Company 2, a popular delivery app worth nearly US$50 billion, had a similar experience. Like many delivery companies, they saw an unexpected spike in business with the onset of the COVID-19 pandemic. Their Amazon Aurora system struggled to scale quickly enough to meet rising demand, resulting in repeated outages, including one that spanned several hours on a Saturday.
These outages were expensive – the company estimates they cost several hundred thousand dollars per hour in lost revenue alone. But of course, the true cost of each outage was much higher. Fixing outages costs engineering time, blocks employees who can’t work effectively without the database, and damages the brand’s reputation with customers.
Company 2 knew it needed to find a database system that could scale to meet fluctuating demand without the risk of demand spikes or cloud outages knocking its app offline.
Company 3, a major telecom provider worth more than $250 billion, also experienced a damaging outage. They had a customer service chatbot built on Amazon Aurora, and a loss of connectivity to their AWS region knocked the entire app offline, infuriating already-frustrated customers who had come to them for help.
Even before the outage, Company 3’s engineers had not been thrilled by the performance of their chatbot. Because their database system could not geolocate data effectively, the app often took 5-10 seconds to load as it struggled to pull a user’s data from distant servers.
After the outage, Company 3 resolved to replace their Aurora system with a multi-cloud setup that wouldn’t force them to rely on a single cloud provider. They also wanted a system that could offer much faster local read performance to improve the app’s user experience.
All three companies ultimately found a solution to their outages: CockroachDB. CockroachDB helps them avoid the hassle of planned outages because its distributed nature means they can make software upgrades, modify schema, etc. without having to take their databases offline.

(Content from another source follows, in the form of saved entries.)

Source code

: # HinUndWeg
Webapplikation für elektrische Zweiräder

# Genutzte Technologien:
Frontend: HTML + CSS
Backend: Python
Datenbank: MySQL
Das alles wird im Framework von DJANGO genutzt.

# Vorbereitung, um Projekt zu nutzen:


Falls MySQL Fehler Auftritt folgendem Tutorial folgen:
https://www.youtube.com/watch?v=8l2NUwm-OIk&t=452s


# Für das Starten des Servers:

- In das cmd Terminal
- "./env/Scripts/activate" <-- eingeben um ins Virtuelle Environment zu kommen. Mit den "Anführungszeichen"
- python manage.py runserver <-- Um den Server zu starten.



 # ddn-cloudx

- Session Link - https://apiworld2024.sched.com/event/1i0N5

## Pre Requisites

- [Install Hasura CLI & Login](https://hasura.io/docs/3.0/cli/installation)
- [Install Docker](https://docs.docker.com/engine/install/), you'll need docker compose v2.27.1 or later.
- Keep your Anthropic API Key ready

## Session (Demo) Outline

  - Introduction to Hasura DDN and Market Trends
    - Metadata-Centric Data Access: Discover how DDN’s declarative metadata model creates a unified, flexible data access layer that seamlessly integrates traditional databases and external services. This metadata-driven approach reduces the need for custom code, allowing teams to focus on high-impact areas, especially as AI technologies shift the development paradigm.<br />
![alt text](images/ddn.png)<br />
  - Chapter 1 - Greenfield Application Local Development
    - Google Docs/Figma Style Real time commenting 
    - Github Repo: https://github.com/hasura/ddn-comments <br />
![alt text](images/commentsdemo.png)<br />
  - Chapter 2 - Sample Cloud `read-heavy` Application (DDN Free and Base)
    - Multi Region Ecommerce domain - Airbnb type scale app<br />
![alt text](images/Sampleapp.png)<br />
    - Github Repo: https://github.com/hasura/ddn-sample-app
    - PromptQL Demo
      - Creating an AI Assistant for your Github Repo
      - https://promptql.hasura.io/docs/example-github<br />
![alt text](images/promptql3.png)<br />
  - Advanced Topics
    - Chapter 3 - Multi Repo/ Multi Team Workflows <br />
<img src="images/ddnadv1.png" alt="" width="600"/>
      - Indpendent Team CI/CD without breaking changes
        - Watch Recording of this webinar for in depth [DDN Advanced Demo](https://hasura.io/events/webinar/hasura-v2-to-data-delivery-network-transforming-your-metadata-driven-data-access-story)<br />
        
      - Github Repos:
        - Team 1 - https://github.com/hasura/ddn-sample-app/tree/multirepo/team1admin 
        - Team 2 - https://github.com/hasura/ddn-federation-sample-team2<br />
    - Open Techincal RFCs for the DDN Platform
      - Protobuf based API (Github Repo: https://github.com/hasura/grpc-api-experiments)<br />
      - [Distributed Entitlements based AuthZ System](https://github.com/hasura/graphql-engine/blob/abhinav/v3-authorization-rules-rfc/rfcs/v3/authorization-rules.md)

It has also helped all three achieve high availability and avoid costlier, scarier unplanned outages.
Company 1 is now running their logistics, online, and in-store payment databases on CockroachDB. This allows them to take advantage of CockroachDB’s inherent ability to survive anything. CockroachDB’s built-in support for multi-cloud means that they’re no longer reliant on a single company’s cloud infrastructure, so a GCP service outage can no longer knock their system offline.
Company 2 is migrating dozens of its applications to CockroachDB, making it far more resilient to fast spikes in demand thanks to CockroachDB’s automated elastic scaling. What’s more, it has been able to upgrade its database to solve its outage problem without having to completely overhaul its tech stack or abandon Postgres, because CockroachDB supports the PostgreSQL wire protocol and most Postgres syntax.
Company 3 switched their app to operate using a hybrid cloud setup powered by CockroachDB, and it has completely solved their resiliency issues, allowing them to survive total region failures like the one that knocked their app offline. CockroachDB’s extensive support for geolocation also allowed them to store replicas of users’ data in the data center closest to them, so users now experience much faster app load times.
Company 3 was so pleased with having a highly-available, outage-proof app and an improved user experience that they have begun to replace some of their other mission-critical databases with CockroachDB, too.
The lesson from these companies is clear: no server is immortal. Even the major cloud providers have outages.
The only way to stay online is to invest in a resilient, distributed, cloud-neutral system like CockroachDB so that you can survive node, region, or even cloud provider outages without losing your revenue, your customers, or your data.